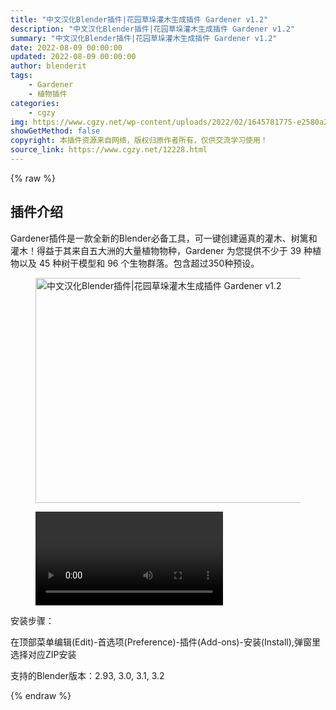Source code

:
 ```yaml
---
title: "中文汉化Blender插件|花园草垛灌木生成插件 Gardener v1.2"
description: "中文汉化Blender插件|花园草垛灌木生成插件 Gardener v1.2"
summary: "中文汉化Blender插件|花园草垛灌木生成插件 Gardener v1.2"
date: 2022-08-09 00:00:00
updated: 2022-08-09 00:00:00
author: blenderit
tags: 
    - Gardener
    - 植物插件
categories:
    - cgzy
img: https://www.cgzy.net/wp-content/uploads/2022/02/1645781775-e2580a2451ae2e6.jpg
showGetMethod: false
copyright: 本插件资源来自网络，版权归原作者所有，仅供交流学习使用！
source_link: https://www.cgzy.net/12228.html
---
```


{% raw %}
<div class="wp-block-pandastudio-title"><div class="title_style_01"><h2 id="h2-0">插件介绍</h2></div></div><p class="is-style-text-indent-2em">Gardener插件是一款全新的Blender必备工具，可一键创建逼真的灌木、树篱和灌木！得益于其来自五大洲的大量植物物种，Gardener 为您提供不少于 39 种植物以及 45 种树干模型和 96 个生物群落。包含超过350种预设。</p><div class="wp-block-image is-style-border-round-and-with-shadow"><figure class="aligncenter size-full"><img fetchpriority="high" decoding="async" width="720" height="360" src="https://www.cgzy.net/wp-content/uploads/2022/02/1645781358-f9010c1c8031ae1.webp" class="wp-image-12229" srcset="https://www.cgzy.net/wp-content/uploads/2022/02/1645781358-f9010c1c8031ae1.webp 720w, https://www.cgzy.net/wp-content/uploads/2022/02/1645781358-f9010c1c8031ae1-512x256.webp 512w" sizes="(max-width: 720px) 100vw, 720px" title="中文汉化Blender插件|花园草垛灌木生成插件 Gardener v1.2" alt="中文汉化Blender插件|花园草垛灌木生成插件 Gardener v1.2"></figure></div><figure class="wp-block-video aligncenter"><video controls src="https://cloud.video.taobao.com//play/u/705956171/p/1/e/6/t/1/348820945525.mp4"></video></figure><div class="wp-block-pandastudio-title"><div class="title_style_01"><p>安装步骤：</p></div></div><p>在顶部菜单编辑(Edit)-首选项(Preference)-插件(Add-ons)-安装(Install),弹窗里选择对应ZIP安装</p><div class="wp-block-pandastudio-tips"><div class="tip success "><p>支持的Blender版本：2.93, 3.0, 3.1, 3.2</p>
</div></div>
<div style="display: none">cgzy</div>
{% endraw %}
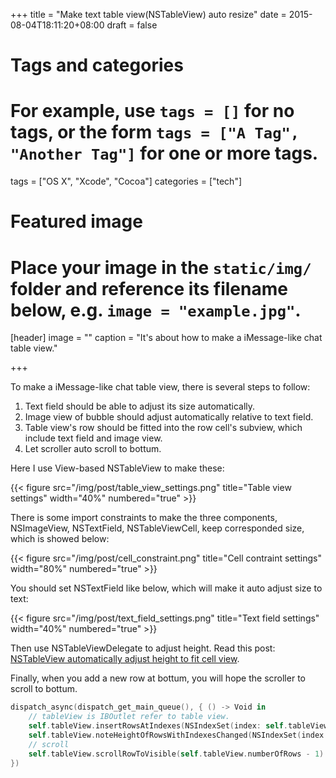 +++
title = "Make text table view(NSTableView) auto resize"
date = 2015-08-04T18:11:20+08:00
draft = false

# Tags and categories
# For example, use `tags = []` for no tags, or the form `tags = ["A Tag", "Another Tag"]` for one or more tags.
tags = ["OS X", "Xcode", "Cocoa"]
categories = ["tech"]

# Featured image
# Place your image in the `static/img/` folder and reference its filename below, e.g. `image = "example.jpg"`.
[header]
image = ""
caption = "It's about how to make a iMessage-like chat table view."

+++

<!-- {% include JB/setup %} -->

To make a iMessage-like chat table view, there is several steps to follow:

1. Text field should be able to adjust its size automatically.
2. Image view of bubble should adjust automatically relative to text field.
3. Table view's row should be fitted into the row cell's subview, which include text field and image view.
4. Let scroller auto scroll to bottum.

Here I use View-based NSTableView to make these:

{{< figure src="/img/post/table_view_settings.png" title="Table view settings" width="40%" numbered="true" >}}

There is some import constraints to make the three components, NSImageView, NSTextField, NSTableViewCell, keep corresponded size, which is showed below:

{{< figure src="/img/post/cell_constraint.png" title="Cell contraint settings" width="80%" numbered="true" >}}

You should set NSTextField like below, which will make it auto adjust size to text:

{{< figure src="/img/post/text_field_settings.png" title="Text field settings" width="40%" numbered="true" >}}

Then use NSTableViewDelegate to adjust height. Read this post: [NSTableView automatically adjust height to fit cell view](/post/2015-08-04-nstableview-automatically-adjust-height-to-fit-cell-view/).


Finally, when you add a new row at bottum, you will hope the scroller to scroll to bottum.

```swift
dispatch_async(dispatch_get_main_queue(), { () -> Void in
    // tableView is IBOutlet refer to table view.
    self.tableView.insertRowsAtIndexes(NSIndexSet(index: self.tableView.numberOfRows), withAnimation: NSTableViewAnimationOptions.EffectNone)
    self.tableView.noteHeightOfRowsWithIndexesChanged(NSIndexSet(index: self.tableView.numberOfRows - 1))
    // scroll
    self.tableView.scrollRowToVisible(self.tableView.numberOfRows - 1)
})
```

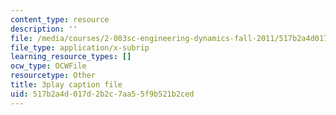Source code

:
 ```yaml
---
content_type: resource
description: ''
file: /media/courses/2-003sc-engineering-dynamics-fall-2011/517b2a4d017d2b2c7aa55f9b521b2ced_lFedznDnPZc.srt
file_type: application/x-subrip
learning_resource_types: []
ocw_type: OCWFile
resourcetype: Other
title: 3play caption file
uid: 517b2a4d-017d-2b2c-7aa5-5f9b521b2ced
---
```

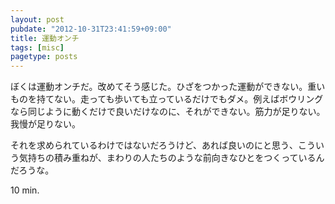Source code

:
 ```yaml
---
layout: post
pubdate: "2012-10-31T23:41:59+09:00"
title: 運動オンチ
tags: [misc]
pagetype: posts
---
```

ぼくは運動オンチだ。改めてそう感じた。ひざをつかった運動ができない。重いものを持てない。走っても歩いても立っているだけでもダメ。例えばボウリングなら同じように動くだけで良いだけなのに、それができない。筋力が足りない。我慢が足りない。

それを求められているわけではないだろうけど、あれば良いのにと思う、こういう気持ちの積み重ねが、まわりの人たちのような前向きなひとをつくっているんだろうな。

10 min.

============

* YOUR GOAL: Once the images are removed, print the remaining data exactly as it appears above.

* COMPLETED TASK:
Source code

:
 ```yaml
---
title: "中文汉化Blender插件|花园草垛灌木生成插件 Gardener v1.2"
description: "中文汉化Blender插件|花园草垛灌木生成插件 Gardener v1.2"
summary: "中文汉化Blender插件|花园草垛灌木生成插件 Gardener v1.2"
date: 2022-08-09 00:00:00
updated: 2022-08-09 00:00:00
author: blenderit
tags: 
    - Gardener
    - 植物插件
categories:
    - cgzy
img: https://www.cgzy.net/wp-content/uploads/2022/02/1645781775-e2580a2451ae2e6.jpg
showGetMethod: false
copyright: 本插件资源来自网络，版权归原作者所有，仅供交流学习使用！
source_link: https://www.cgzy.net/12228.html
---
```


{% raw %}
<div class="wp-block-pandastudio-title"><div class="title_style_01"><h2 id="h2-0">插件介绍</h2></div></div><p class="is-style-text-indent-2em">Gardener插件是一款全新的Blender必备工具，可一键创建逼真的灌木、树篱和灌木！得益于其来自五大洲的大量植物物种，Gardener 为您提供不少于 39 种植物以及 45 种树干模型和 96 个生物群落。包含超过350种预设。</p><div class="wp-block-image is-style-border-round-and-with-shadow"><figure class="aligncenter size-full"><img fetchpriority="high" decoding="async" width="720" height="360" src="https://www.cgzy.net/wp-content/uploads/2022/02/1645781358-f9010c1c8031ae1.webp" class="wp-image-12229" srcset="https://www.cgzy.net/wp-content/uploads/2022/02/1645781358-f9010c1c8031ae1.webp 720w, https://www.cgzy.net/wp-content/uploads/2022/02/1645781358-f9010c1c8031ae1-512x256.webp 512w" sizes="(max-width: 720px) 100vw, 720px" title="中文汉化Blender插件|花园草垛灌木生成插件 Gardener v1.2" alt="中文汉化Blender插件|花园草垛灌木生成插件 Gardener v1.2"></figure></div><figure class="wp-block-video aligncenter"><video controls src="https://cloud.video.taobao.com//play/u/705956171/p/1/e/6/t/1/348820945525.mp4"></video></figure><div class="wp-block-pandastudio-title"><div class="title_style_01"><p>安装步骤：</p></div></div><p>在顶部菜单编辑(Edit)-首选项(Preference)-插件(Add-ons)-安装(Install),弹窗里选择对应ZIP安装</p><div class="wp-block-pandastudio-tips"><div class="tip success "><p>支持的Blender版本：2.93, 3.0, 3.1, 3.2</p>
</div></div>
<div style="display: none">cgzy</div>
{% endraw %}
 +++
title = "Make text table view(NSTableView) auto resize"
date = 2015-08-04T18:11:20+08:00
draft = false

# Tags and categories
# For example, use `tags = []` for no tags, or the form `tags = ["A Tag", "Another Tag"]` for one or more tags.
tags = ["OS X", "Xcode", "Cocoa"]
categories = ["tech"]

# Featured image
# Place your image in the `static/img/` folder and reference its filename below, e.g. `image = "example.jpg"`.
[header]
image = ""
caption = "It's about how to make a iMessage-like chat table view."

+++

<!-- {% include JB/setup %} -->

To make a iMessage-like chat table view, there is several steps to follow:

1. Text field should be able to adjust its size automatically.
2. Image view of bubble should adjust automatically relative to text field.
3. Table view's row should be fitted into the row cell's subview, which include text field and image view.
4. Let scroller auto scroll to bottum.

Here I use View-based NSTableView to make these:

{{< figure src="/img/post/table_view_settings.png" title="Table view settings" width="40%" numbered="true" >}}

There is some import constraints to make the three components, NSImageView, NSTextField, NSTableViewCell, keep corresponded size, which is showed below:

{{< figure src="/img/post/cell_constraint.png" title="Cell contraint settings" width="80%" numbered="true" >}}

You should set NSTextField like below, which will make it auto adjust size to text:

{{< figure src="/img/post/text_field_settings.png" title="Text field settings" width="40%" numbered="true" >}}

Then use NSTableViewDelegate to adjust height. Read this post: [NSTableView automatically adjust height to fit cell view](/post/2015-08-04-nstableview-automatically-adjust-height-to-fit-cell-view/).


Finally, when you add a new row at bottum, you will hope the scroller to scroll to bottum.

```swift
dispatch_async(dispatch_get_main_queue(), { () -> Void in
    // tableView is IBOutlet refer to table view.
    self.tableView.insertRowsAtIndexes(NSIndexSet(index: self.tableView.numberOfRows), withAnimation: NSTableViewAnimationOptions.EffectNone)
    self.tableView.noteHeightOfRowsWithIndexesChanged(NSIndexSet(index: self.tableView.numberOfRows - 1))
    // scroll
    self.tableView.scrollRowToVisible(self.tableView.numberOfRows - 1)
})
```

Source code

:
 ```yaml
---
content_type: resource
description: ''
file: /media/courses/2-003sc-engineering-dynamics-fall-2011/517b2a4d017d2b2c7aa55f9b521b2ced_lFedznDnPZc.srt
file_type: application/x-subrip
learning_resource_types: []
ocw_type: OCWFile
resourcetype: Other
title: 3play caption file
uid: 517b2a4d-017d-2b2c-7aa5-5f9b521b2ced
---
```

Source code

:
 ```yaml
---
layout: post
pubdate: "2012-10-31T23:41:59+09:00"
title: 運動オンチ
tags: [misc]
pagetype: posts
---
```

ぼくは運動オンチだ。改めてそう感じた。ひざをつかった運動ができない。重いものを持てない。走っても歩いても立っているだけでもダメ。例えばボウリングなら同じように動くだけで良いだけなのに、それができない。筋力が足りない。我慢が足りない。

それを求められているわけではないだろうけど、あれば良いのにと思う、こういう気持ちの積み重ねが、まわりの人たちのような前向きなひとをつくっているんだろうな。

10 min.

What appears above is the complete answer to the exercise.